The irony of that was not lost on him for a moment. He had lived with snakes his whole life, a known danger that he had effortlessly avoided. Until one mutated and became something more. “You’re right it will be dark soon. We need to set up camp.”
“You’re not going to insist on chasing the shintopurs to the end of the earth and eliminating every one of them?”

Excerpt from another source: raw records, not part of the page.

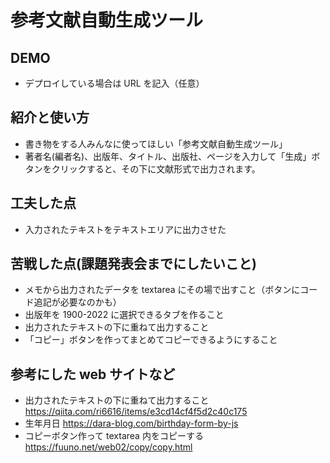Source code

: <!-- readme.md -->

# 参考文献自動生成ツール

## DEMO

- デプロイしている場合は URL を記入（任意）

## 紹介と使い方

- 書き物をする人みんなに使ってほしい「参考文献自動生成ツール」
- 著者名(編者名)、出版年、タイトル、出版社、ページを入力して「生成」ボタンをクリックすると、その下に文献形式で出力されます。

## 工夫した点

- 入力されたテキストをテキストエリアに出力させた

## 苦戦した点(課題発表会までにしたいこと)

- メモから出力されたデータを textarea にその場で出すこと（ボタンにコード追記が必要なのかも）
- 出版年を 1900-2022 に選択できるタブを作ること
- 出力されたテキストの下に重ねて出力すること
- 「コピー」ボタンを作ってまとめてコピーできるようにすること

## 参考にした web サイトなど

- 出力されたテキストの下に重ねて出力すること
  https://qiita.com/ri6616/items/e3cd14cf4f5d2c40c175
- 生年月日
  https://dara-blog.com/birthday-form-by-js
- コピーボタン作って textarea 内をコピーする
  https://fuuno.net/web02/copy/copy.html
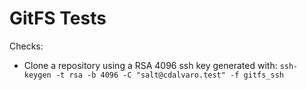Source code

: # GitFS Tests

Checks:
  - Clone a repository using a RSA 4096 ssh key generated with: `ssh-keygen -t rsa -b 4096 -C "salt@cdalvaro.test" -f gitfs_ssh`
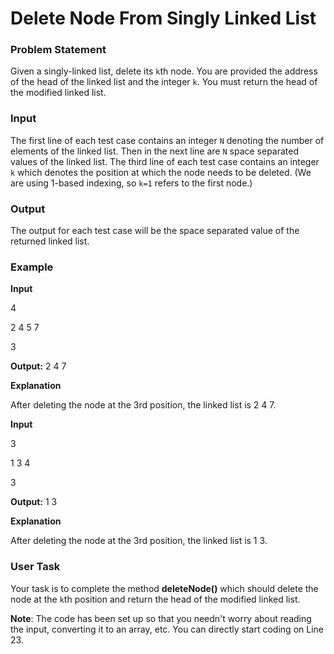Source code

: # Delete Node From Singly Linked List

### Problem Statement

Given a singly-linked list, delete its `k`th node. You are provided the address of the head of the linked list and the integer `k`. You must return the head of the modified linked list.

### Input

The first line of each test case contains an integer `N` denoting the number of elements of the linked list. Then in the next line are `N` space separated values of the linked list. The third line of each test case contains an integer `k` which denotes the position at which the node needs to be deleted. (We are using 1-based indexing, so `k=1` refers to the first node.)

### Output

The output for each test case will be the space separated value of the returned linked list.

### Example

**Input**

4

2 4 5 7

3

**Output:**
2 4 7

**Explanation**

After deleting the node at the 3rd position, the linked list is 2 4 7.

**Input**

3

1 3 4

3

**Output:**
1 3

**Explanation**

After deleting the node at the 3rd position, the linked list is 1 3.

### User Task

Your task is to complete the method **deleteNode()** which should delete the node at the `k`th position and return the head of the modified linked list.

**Note**: The code has been set up so that you needn't worry about reading the input, converting it to an array, etc. You can directly start coding on Line 23.
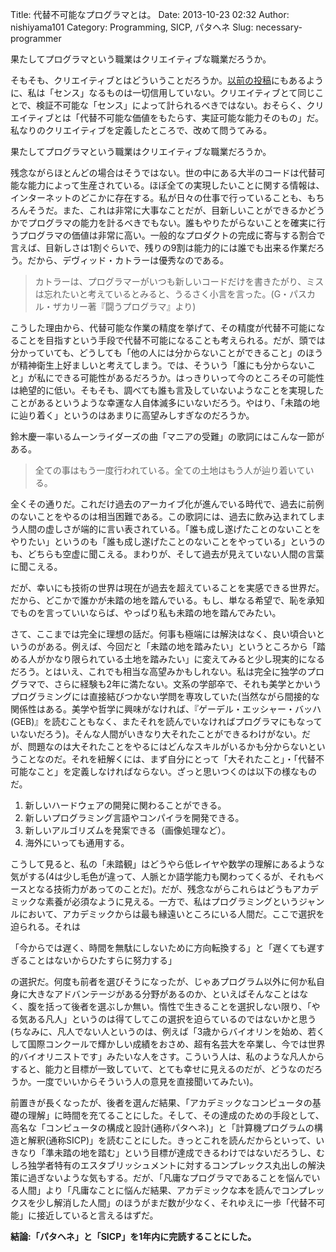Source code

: Title: 代替不可能なプログラマとは。
Date: 2013-10-23 02:32
Author: nishiyama101
Category: Programming, SICP, パタヘネ
Slug: necessary-programmer

果たしてプログラマという職業はクリエイティブな職業だろうか。

そもそも、クリエイティブとはどういうことだろうか。[以前の投稿][]にもあるように、私は「センス」なるものは一切信用していない。クリエイティブとて同じことで、検証不可能な「センス」によって計られるべきではない。おそらく、クリエイティブとは「代替不可能な価値をもたらす、実証可能な能力そのもの」だ。私なりのクリエイティブを定義したところで、改めて問うてみる。

果たしてプログラマという職業はクリエイティブな職業だろうか。

残念ながらほとんどの場合はそうではない。世の中にある大半のコードは代替可能な能力によって生産されている。ほぼ全ての実現したいことに関する情報は、インターネットのどこかに存在する。私が日々の仕事で行っていることも、もちろんそうだ。また、これは非常に大事なことだが、目新しいことができるかどうかでプログラマの能力を計るべきでもない。誰もやりたがらないことを確実に行うプログラマの価値は非常に高い。一般的なプロダクトの完成に寄与する割合で言えば、目新しさは1割ぐらいで、残りの9割は能力的には誰でも出来る作業だろう。だから、デヴィッド・カトラーは優秀なのである。

> カトラーは、プログラマーがいつも新しいコードだけを書きたがり、ミスは忘れたいと考えているとみると、うるさく小言を言った。(G・パスカル・ザカリー著『闘うプログラマ』より)

こうした理由から、代替可能な作業の精度を挙げて、その精度が代替不可能になることを目指すという手段で代替不可能になることも考えられる。だが、頭では分かっていても、どうしても「他の人には分からないことができること」のほうが精神衛生上好ましいと考えてしまう。では、そういう「誰にも分からないこと」が私にできる可能性があるだろうか。はっきりいって今のところその可能性は絶望的に低い。そもそも、調べても誰も言及していないようなことを実現したことがあるというような幸運な人自体滅多にいないだろう。やはり、「未踏の地に辿り着く」というのはあまりに高望みしすぎなのだろうか。

鈴木慶一率いるムーンライダーズの曲「マニアの受難」の歌詞にはこんな一節がある。

> 全ての事はもう一度行われている。全ての土地はもう人が辿り着いている。

全くその通りだ。これだけ過去のアーカイブ化が進んでいる時代で、過去に前例のないことをやるのは相当困難である。この歌詞には、過去に飲み込まれてしまう人間の虚しさが端的に言い表されている。「誰も成し遂げたことのないことをやりたい」というのも「誰も成し遂げたことのないことをやっている」というのも、どちらも空虚に聞こえる。まわりが、そして過去が見えていない人間の言葉に聞こえる。

だが、幸いにも技術の世界は現在が過去を超えていることを実感できる世界だ。だから、どこかで誰かが未踏の地を踏んでいる。もし、単なる希望で、恥を承知でものを言っていいならば、やっぱり私も未踏の地を踏んでみたい。

さて、ここまでは完全に理想の話だ。何事も極端には解決はなく、良い頃合いというのがある。例えば、今回だと「未踏の地を踏みたい」というところから「踏める人がかなり限られている土地を踏みたい」に変えてみると少し現実的になるだろう。とはいえ、これでも相当な高望みかもしれない。私は完全に独学のプログラマで、さらに経験も2年に満たない。文系の学部卒で、それも美学とかいうプログラミングには直接結びつかない学問を専攻していた(当然ながら間接的な関係性はある。美学や哲学に興味がなければ、『ゲーデル・エッシャー・バッハ(GEB)』を読むこともなく、またそれを読んでいなければプログラマにもなっていないだろう)。そんな人間がいきなり大それたことができるわけがない。だが、問題なのは大それたことをやるにはどんなスキルがいるかも分からないということなのだ。それを紐解くには、まず自分にとって「大それたこと」・「代替不可能なこと」を定義しなければならない。ざっと思いつくのは以下の様なものだ。

1.  新しいハードウェアの開発に関わることができる。
2.  新しいプログラミング言語やコンパイラを開発できる。
3.  新しいアルゴリズムを発案できる（画像処理など）。
4.  海外にいっても通用する。

こうして見ると、私の「未踏観」はどうやら低レイヤや数学の理解にあるような気がする(4は少し毛色が違って、人脈とか語学能力も関わってくるが、それもベースとなる技術力があってのことだ)。だが、残念ながらこれらはどうもアカデミックな素養が必須なように見える。一方で、私はプログラミングというジャンルにおいて、アカデミックからは最も縁遠いところにいる人間だ。ここで選択を迫られる。それは

「今からでは遅く、時間を無駄にしないために方向転換する」と「遅くても遅すぎることはないからひたすらに努力する」

の選択だ。何度も前者を選びそうになったが、じゃあプログラム以外に何か私自身に大きなアドバンテージがある分野があるのか、といえばそんなことはなく、腹を括って後者を選ぶしか無い。惰性で生きることを選択しない限り、「やる気ある凡人」というのは得てしてこの選択を迫らているのではないかと思う(ちなみに、凡人でない人というのは、例えば「3歳からバイオリンを始め、若くして国際コンクールで輝かしい成績をおさめ、超有名芸大を卒業し、今では世界的バイオリニストです」みたいな人をさす。こういう人は、私のような凡人からすると、能力と目標が一致していて、とても幸せに見えるのだが、どうなのだろうか。一度でいいからそういう人の意見を直接聞いてみたい)。

前置きが長くなったが、後者を選んだ結果、「アカデミックなコンピュータの基礎の理解」に時間を充てることにした。そして、その達成のための手段として、高名な「コンピュータの構成と設計(通称パタヘネ)」と「計算機プログラムの構造と解釈(通称SICP)」を読むことにした。きっとこれを読んだからといって、いきなり「準未踏の地を踏む」という目標が達成できるわけではないだろうし、むしろ独学者特有のエスタブリッシュメントに対するコンプレックス丸出しの解決策に過ぎないような気もする。だが、「凡庸なプログラマであることを悩んでいる人間」より「凡庸なことに悩んだ結果、アカデミックな本を読んでコンプレックスを少し解消した人間」のほうがまだ数が少なく、それゆえに一歩「代替不可能」に接近していると言えるはずだ。

**結論:「パタヘネ」と「SICP」を1年内に完読することにした。**

 [以前の投稿]: http://yuseinishiyama.com/posts/2013/06/17/about-scenece/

“I’ll talk to Mike, but with the fighting forces broken we can leave it to the locals.”
“That’s a change.”
Adrian shrugged. “Having reached our levels. Time is not in the shintopurs’ favour. Albury can put together an army of rangers that will tear through anything the shintopurs can throw up.”
“Really?”
“That perception improvement from the training facility almost neutralises them.”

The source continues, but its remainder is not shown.